The rules and regulations around the globe have been different for every country with differing results. Singapore has mainly been safe, except for those in the foreign worker dormitories, where the virus swept through them at an alarming rate. That uncovered the underside of Singapore and the living conditions in those dormitories. That is now being addressed and improved thankfully.

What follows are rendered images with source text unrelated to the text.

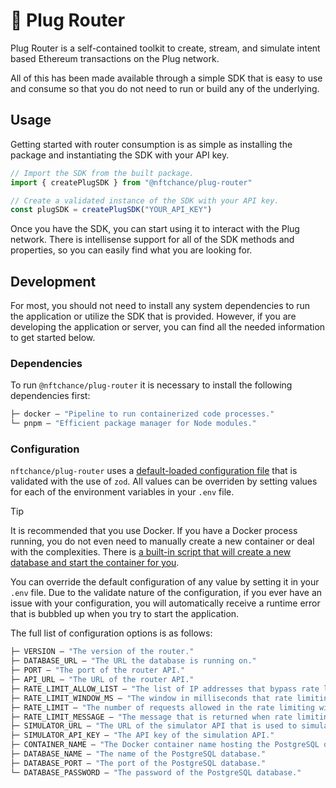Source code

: # 🔌 Plug Router

Plug Router is a self-contained toolkit to create, stream, and simulate intent based Ethereum transactions on the Plug network.

All of this has been made available through a simple SDK that is easy to use and consume so that you do not need to run or build any of the underlying.

## Usage

Getting started with router consumption is as simple as installing the package and instantiating the SDK with your API key.

```typescript
// Import the SDK from the built package.
import { createPlugSDK } from "@nftchance/plug-router"

// Create a validated instance of the SDK with your API key.
const plugSDK = createPlugSDK("YOUR_API_KEY")
```

Once you have the SDK, you can start using it to interact with the Plug network. There is intellisense support for all of the SDK methods and properties, so you can easily find what you are looking for.

## Development

For most, you should not need to install any system dependencies to run the application or utilize the SDK that is provided. However, if you are developing the application or server, you can find all the needed information to get started below.

### Dependencies

To run `@nftchance/plug-router` it is necessary to install the following dependencies first:

```ml
├─ docker — "Pipeline to run containerized code processes."
└─ pnpm — "Efficient package manager for Node modules."
```

### Configuration

`nftchance/plug-router` uses a [default-loaded configuration file](/src/lib/utils/env.ts) that is validated with the use of `zod`. All values can be overriden by setting values for each of the environment variables in your `.env` file.

> [!TIP]
> It is recommended that you use Docker. If you have a Docker process running, you do not even need to manually create a new container or deal with the complexities. There is [a built-in script that will create a new database and start the container for you](/src/lib/scripts/db.ts).

You can override the default configuration of any value by setting it in your `.env` file. Due to the validate nature of the configuration, if you ever have an issue with your configuration, you will automatically receive a runtime error that is bubbled up when you try to start the application.

The full list of configuration options is as follows:

```ml
├─ VERSION — "The version of the router."
├─ DATABASE_URL — "The URL the database is running on."
├─ PORT — "The port of the router API."
├─ API_URL — "The URL of the router API."
├─ RATE_LIMIT_ALLOW_LIST — "The list of IP addresses that bypass rate limiting."
├─ RATE_LIMIT_WINDOW_MS — "The window in milliseconds that rate limiting is applied to."
├─ RATE_LIMIT — "The number of requests allowed in the rate limiting window."
├─ RATE_LIMIT_MESSAGE — "The message that is returned when rate limiting is exceeded."
├─ SIMULATOR_URL — "The URL of the simulator API that is used to simulate transactions."
├─ SIMULATOR_API_KEY — "The API key of the simulation API."
├─ CONTAINER_NAME — "The Docker container name hosting the PostgreSQL database."
├─ DATABASE_NAME — "The name of the PostgreSQL database."
├─ DATABASE_PORT — "The port of the PostgreSQL database."
└─ DATABASE_PASSWORD — "The password of the PostgreSQL database."
```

There is light in the darkness, vaccines are being developed and will probably be available next year. (Obviously the anti vaxxers and conspiracy theorists will object, as will some post modernists – those who think their reality is reality for everyone else too.) Personally I hope the vaccine is made compulsory: it will help to protect the vulnerable who are unable to have a vaccine due to compromised health. (Watch the liberals kick up a fuss about that.) Life will not be able to return to anything resembling the old normal if the vaccine isn’t taken up though. I’d quite like to go to the cinema again at some point in the future. In the meantime in the ‘new’ normal, I’ll continue watching Netflix at home with the family, making microwave popcorn and drinking beer from the local brewery (Trouble Brewery delivers!), enjoying additional time with the family that we didn’t have before.

One thought on “The Not so New Normal

  1. Lots of changes. Singapore has done well overall and foreigners will have to be scrutinized more because who knows where they have been.
    We remain well but pretty isolated to stay safe. Bangalore had 1,000 cases in 3 months but some say the powers that be were taking victory laps instead of getting ready for the next phase. Now we have 3,000+ cases a day. I don’t think this needed to happen. I think we’ve just moved into the #1 city in India for new daily cases. No one knows the “real” story on the hospitals. Ventilators are being sold from India to other countries now and govt is considering the closure of 5 CCC (Covid Care Centres). Private hospitals are pushing for empty beds to be de-classified (as “Covid only”) and put back in the regular health care population. Social media is rife with doctors yelling “don’t come to the hospital”. Reports of 2 nurses per 100 patients, shortages of blood and on and on. Apparently if you have private health insurance (as we do), it’s a huge hassle to get into the hospital. A friend of ours had to show 9 Lak on deposit in her bank to check in.
    Most concerning is the extremely low “contact tracing numbers” in Bangalore. People are not telling other people they are positive because they are afraid of the criticism of others not happy having to test or quarantine. We don’t go out much because too many people wear their masks around their chins or under their noses and only pull it up when they think it is required. I have my mask on protecting them but they are not protecting me by doing the same.
    Like Singapore, many families have left or the spouse and children leave and the husband stays on to work. Like you, it will be difficult to get back in if you leave (not to mention a month of quarantining). Heathers contract ends July 2021 and unless a 100% (or close) effective vaccine is developed, neither of us may be leaving here until then. There is some promising science around cures, vaccines, and regularly ingested aerosols that allow your body to fight the virus. 🤞
    On a positive note, we live in a beautiful community and have a nice walk every morning and evening. Heathers got a great virtual classroom setup and is excited about a different kind of school experience this year.
    So much has changed but will we go back? Will there be a glut of office buildings for sale or rent. Will planes still fly with 400 passengers. Will cinemas survive? They were barely making money before.
    These are the best of times and the worst of times. I loved your list of advantages. More family time, shorter church services (haha) etc.
    I pray you and family stay well and continue to get the most possible from your time in Singapore.